PERTH, Australia - A state prosecutor on Monday ruled out criminal charges in the death of an indigenous elder in a prison van with no air conditioning on a scorching summer day in Australia's Outback — a decision that angered Aborigines.

Western Australia Director of Public Prosecutions Joe McGrath said there was no reasonable prospect of a jury convicting the two prison guards who transported the 46-year-old prisoner on the fatal four-hour journey in 2008.

"I'm acutely aware that the death was tragic, avoidable and rightly creates outrage in the wider Australian community," McGrath told reporters.

The prisoner, now known only by his family name Ward because of a cultural prohibition on using the given name of a dead Aborigine, died of heat stroke in the back of the van where the temperature soared to 122 degrees Fahrenheit (50 degrees Celsius).

The two prison officers, who were in a separate front compartment of the van, did not check on Ward and were unaware that the air conditioner in the rear compartment was broken.
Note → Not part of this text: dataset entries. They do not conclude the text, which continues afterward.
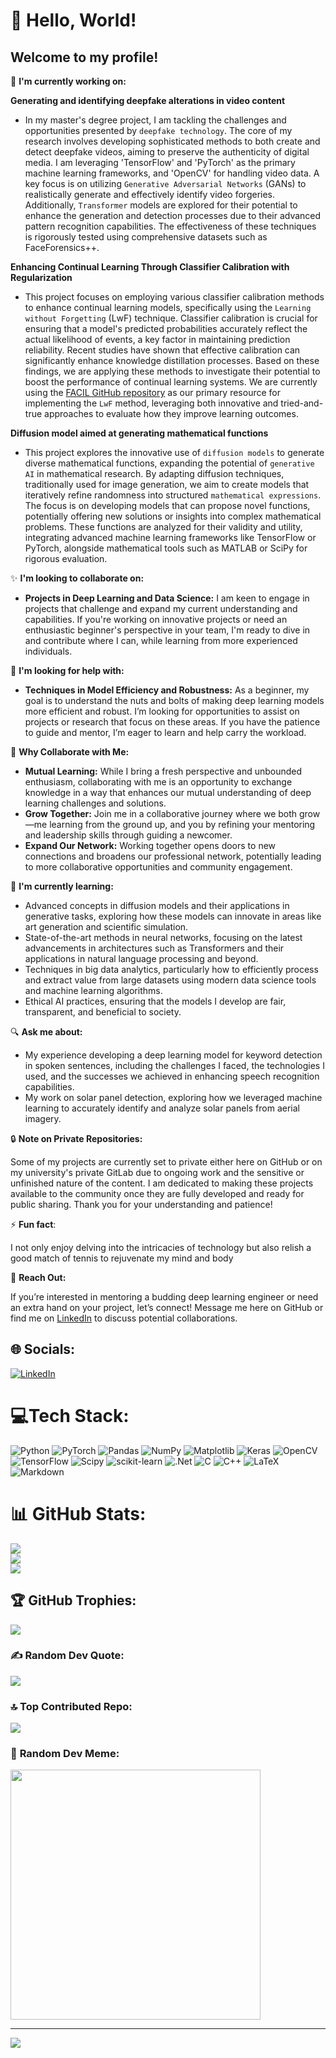 # 💫 **Hello, World!** 
## Welcome to my profile!

🚀 **I'm currently working on:**<br>

**Generating and identifying deepfake alterations in video content**<br>
- In my master's degree project, I am tackling the challenges and opportunities presented by `deepfake technology`. The core of my research involves developing sophisticated methods to both create and detect deepfake videos, aiming to preserve the authenticity of digital media. I am leveraging 'TensorFlow' and 'PyTorch' as the primary machine learning frameworks, and 'OpenCV' for handling video data. A key focus is on utilizing `Generative Adversarial Networks` (GANs) to realistically generate and effectively identify video forgeries. Additionally, `Transformer` models are explored for their potential to enhance the generation and detection processes due to their advanced pattern recognition capabilities. The effectiveness of these techniques is rigorously tested using comprehensive datasets such as FaceForensics++.

**Enhancing Continual Learning Through Classifier Calibration with Regularization**<br>
- This project focuses on employing various classifier calibration methods to enhance continual learning models, specifically using the `Learning without Forgetting` (LwF) technique. Classifier calibration is crucial for ensuring that a model's predicted probabilities accurately reflect the actual likelihood of events, a key factor in maintaining prediction reliability. Recent studies have shown that effective calibration can significantly enhance knowledge distillation processes. Based on these findings, we are applying these methods to investigate their potential to boost the performance of continual learning systems. We are currently using the [FACIL GitHub repository](https://github.com/mmasana/FACIL) as our primary resource for implementing the `LwF` method, leveraging both innovative and tried-and-true approaches to evaluate how they improve learning outcomes.

**Diffusion model aimed at generating mathematical functions**<br>
- This project explores the innovative use of `diffusion models` to generate diverse mathematical functions, expanding the potential of `generative AI` in mathematical research. By adapting diffusion techniques, traditionally used for image generation, we aim to create models that iteratively refine randomness into structured `mathematical expressions`. The focus is on developing models that can propose novel functions, potentially offering new solutions or insights into complex mathematical problems. These functions are analyzed for their validity and utility, integrating advanced machine learning frameworks like TensorFlow or PyTorch, alongside mathematical tools such as MATLAB or SciPy for rigorous evaluation.


✨ **I'm looking to collaborate on:**
- **Projects in Deep Learning and Data Science:** I am keen to engage in projects that challenge and expand my current understanding and capabilities. If you're working on innovative projects or need an enthusiastic beginner's perspective in your team, I'm ready to dive in and contribute where I can, while learning from more experienced individuals.

🤝 **I'm looking for help with:**
- **Techniques in Model Efficiency and Robustness:** As a beginner, my goal is to understand the nuts and bolts of making deep learning models more efficient and robust. I’m looking for opportunities to assist on projects or research that focus on these areas. If you have the patience to guide and mentor, I’m eager to learn and help carry the workload.

🌟 **Why Collaborate with Me:**
- **Mutual Learning:** While I bring a fresh perspective and unbounded enthusiasm, collaborating with me is an opportunity to exchange knowledge in a way that enhances our mutual understanding of deep learning challenges and solutions.
- **Grow Together:** Join me in a collaborative journey where we both grow—me learning from the ground up, and you by refining your mentoring and leadership skills through guiding a newcomer.
- **Expand Our Network:** Working together opens doors to new connections and broadens our professional network, potentially leading to more collaborative opportunities and community engagement.

🌱 **I'm currently learning:**
- Advanced concepts in diffusion models and their applications in generative tasks, exploring how these models can innovate in areas like art generation and scientific simulation.
- State-of-the-art methods in neural networks, focusing on the latest advancements in architectures such as Transformers and their applications in natural language processing and beyond.
- Techniques in big data analytics, particularly how to efficiently process and extract value from large datasets using modern data science tools and machine learning algorithms.
- Ethical AI practices, ensuring that the models I develop are fair, transparent, and beneficial to society.

🔍 **Ask me about:**

- My experience developing a deep learning model for keyword detection in spoken sentences, including the challenges I faced, the technologies I used, and the successes we achieved in enhancing speech recognition capabilities.
- My work on solar panel detection, exploring how we leveraged machine learning to accurately identify and analyze solar panels from aerial imagery.

🔒 **Note on Private Repositories:** 

Some of my projects are currently set to private either here on GitHub or on my university's private GitLab due to ongoing work and the sensitive or unfinished nature of the content. I am dedicated to making these projects available to the community once they are fully developed and ready for public sharing. Thank you for your understanding and patience!

⚡ **Fun fact**:

I not only enjoy delving into the intricacies of technology but also relish a good match of tennis to rejuvenate my mind and body

💬 **Reach Out:** 

If you’re interested in mentoring a budding deep learning engineer or need an extra hand on your project, let’s connect! Message me here on GitHub or find me on [LinkedIn](https://www.linkedin.com/in/kamil-jaworski-b27503185/) to discuss potential collaborations.

## 🌐 Socials:
[![LinkedIn](https://img.shields.io/badge/LinkedIn-%230077B5.svg?logo=linkedin&logoColor=white)](https://www.linkedin.com/in/kamil-jaworski-b27503185/) 

# 💻**Tech Stack**:
   ![Python](https://img.shields.io/badge/python-3670A0?style=for-the-badge&logo=python&logoColor=ffdd54) ![PyTorch](https://img.shields.io/badge/PyTorch-%23EE4C2C.svg?style=for-the-badge&logo=PyTorch&logoColor=white) ![Pandas](https://img.shields.io/badge/pandas-%23150458.svg?style=for-the-badge&logo=pandas&logoColor=white) ![NumPy](https://img.shields.io/badge/numpy-%23013243.svg?style=for-the-badge&logo=numpy&logoColor=white) ![Matplotlib](https://img.shields.io/badge/Matplotlib-%23ffffff.svg?style=for-the-badge&logo=Matplotlib&logoColor=black) ![Keras](https://img.shields.io/badge/Keras-%23D00000.svg?style=for-the-badge&logo=Keras&logoColor=white) ![OpenCV](https://img.shields.io/badge/opencv-%23white.svg?style=for-the-badge&logo=opencv&logoColor=white) ![TensorFlow](https://img.shields.io/badge/TensorFlow-%23FF6F00.svg?style=for-the-badge&logo=TensorFlow&logoColor=white) ![Scipy](https://img.shields.io/badge/SciPy-%230C55A5.svg?style=for-the-badge&logo=scipy&logoColor=%white) ![scikit-learn](https://img.shields.io/badge/scikit--learn-%23F7931E.svg?style=for-the-badge&logo=scikit-learn&logoColor=white) ![.Net](https://img.shields.io/badge/.NET-5C2D91?style=for-the-badge&logo=.net&logoColor=white) ![C](https://img.shields.io/badge/c-%2300599C.svg?style=for-the-badge&logo=c&logoColor=white) ![C++](https://img.shields.io/badge/c++-%2300599C.svg?style=for-the-badge&logo=c%2B%2B&logoColor=white) ![LaTeX](https://img.shields.io/badge/latex-%23008080.svg?style=for-the-badge&logo=latex&logoColor=white) ![Markdown](https://img.shields.io/badge/markdown-%23000000.svg?style=for-the-badge&logo=markdown&logoColor=white)
# 📊 **GitHub Stats**:
![](https://github-readme-stats.vercel.app/api?username=kjavvor&theme=dark&hide_border=false&include_all_commits=false&count_private=true)<br/>
![](https://github-readme-streak-stats.herokuapp.com/?user=kjavvor&theme=dark&hide_border=false)<br/>
![](https://github-readme-stats.vercel.app/api/top-langs/?username=kjavvor&theme=dark&hide_border=false&include_all_commits=false&count_private=true&layout=compact)

## 🏆 **GitHub Trophies:**
![](https://github-profile-trophy.vercel.app/?username=kjavvor&theme=radical&no-frame=false&no-bg=false&margin-w=4)

### ✍️ **Random Dev Quote:**
![](https://quotes-github-readme.vercel.app/api?type=horizontal&theme=radical)

### 🔝 **Top Contributed Repo**:
![](https://github-contributor-stats.vercel.app/api?username=kjavvor&limit=5&theme=dark&combine_all_yearly_contributions=true)

### 👀 **Random Dev Meme**:
<img src='https://randommeme-five.vercel.app/' style="height: 400px;"/>

---
[![](https://visitcount.itsvg.in/api?id=kjavvor&icon=2&color=0)](https://visitcount.itsvg.in)




<!-- Proudly created with GPRM ( https://gprm.itsvg.in ) -->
Ward suffered a third-degree burn to his stomach after collapsing on the van's metal floor.

A state coroner who investigated the tragedy last year found that the two guards had contributed to the "terrible death" and recommended that prosecutors consider bringing criminal charges.

Aboriginal elder Ben Taylor criticized McGrath's refusal to lay charges and warned that protests would continue until Ward received justice.

"They are killing our people off," Taylor said. "The poor man was cooked alive."

Aboriginal lawyer Dennis Eggington blamed the outcome on a flawed police investigation that deserved further scrutiny.

Aborigines are an impoverished minority of 500,000 in Australia's 22 million population who are imprisoned far more frequently than other Australians.

Ward was being taken from his desert home town of Laverton to the larger Outback centre of Kalgoorlie to face court on a drunk driving charge when he died.

The state government responded to the tragedy with plans to roll out a new fleet of 40 prison vans.

-----------------------------------

Outrage at van death ruling


Article in The Age

June 29, 2010


A DECISION not to charge two security guards over the heat-stroke death of a West Australian Aboriginal elder in a prison van has been greeted with anger and disbelief.

Mr Ward, an elder whose full name cannot be used for cultural reasons, died of heat stroke in the back of the van on a four-hour trip from Laverton to Kalgoorlie in Western Australia's Goldfields region in January 2008.

WA Director of Public Prosecutions Joe McGrath visited Mr Ward's widow Nancy at Warburton in the Central Desert at the weekend to tell her charges would not be laid.

He told her there was no reasonable prospect of conviction against the two security guards employed by the security firm GSL, now known as G4S.

Mr Ward's family were said to be distraught over the decision.

A broken air conditioner in the back of the van meant Mr Ward endured temperatures of more than 50 degrees during the non-stop journey.

He was being driven to Kalgoorlie to face a drink-driving charge.

Last year, WA Coroner Alastair Hope found the Department of Corrective Services and security officers Graham Powell and Nina Stokoe and their employer, had all contributed to Mr Ward's death.

Mr Hope referred the case to the DPP because he believed a criminal offence had been committed, he said.

Mr McGrath defended his decision not to prosecute yesterday, saying a thorough investigation had found nobody criminally negligent. He said Sydney lawyer John Agius had endorsed his decision.

The WA Deaths in Custody Watch Committee is seeking an independent review of the case.

WA shadow attorney-general John Quigley said it was inconceivable no one would face charges.

The WA government is finalising an ex-gratia payment to Mr Ward's family.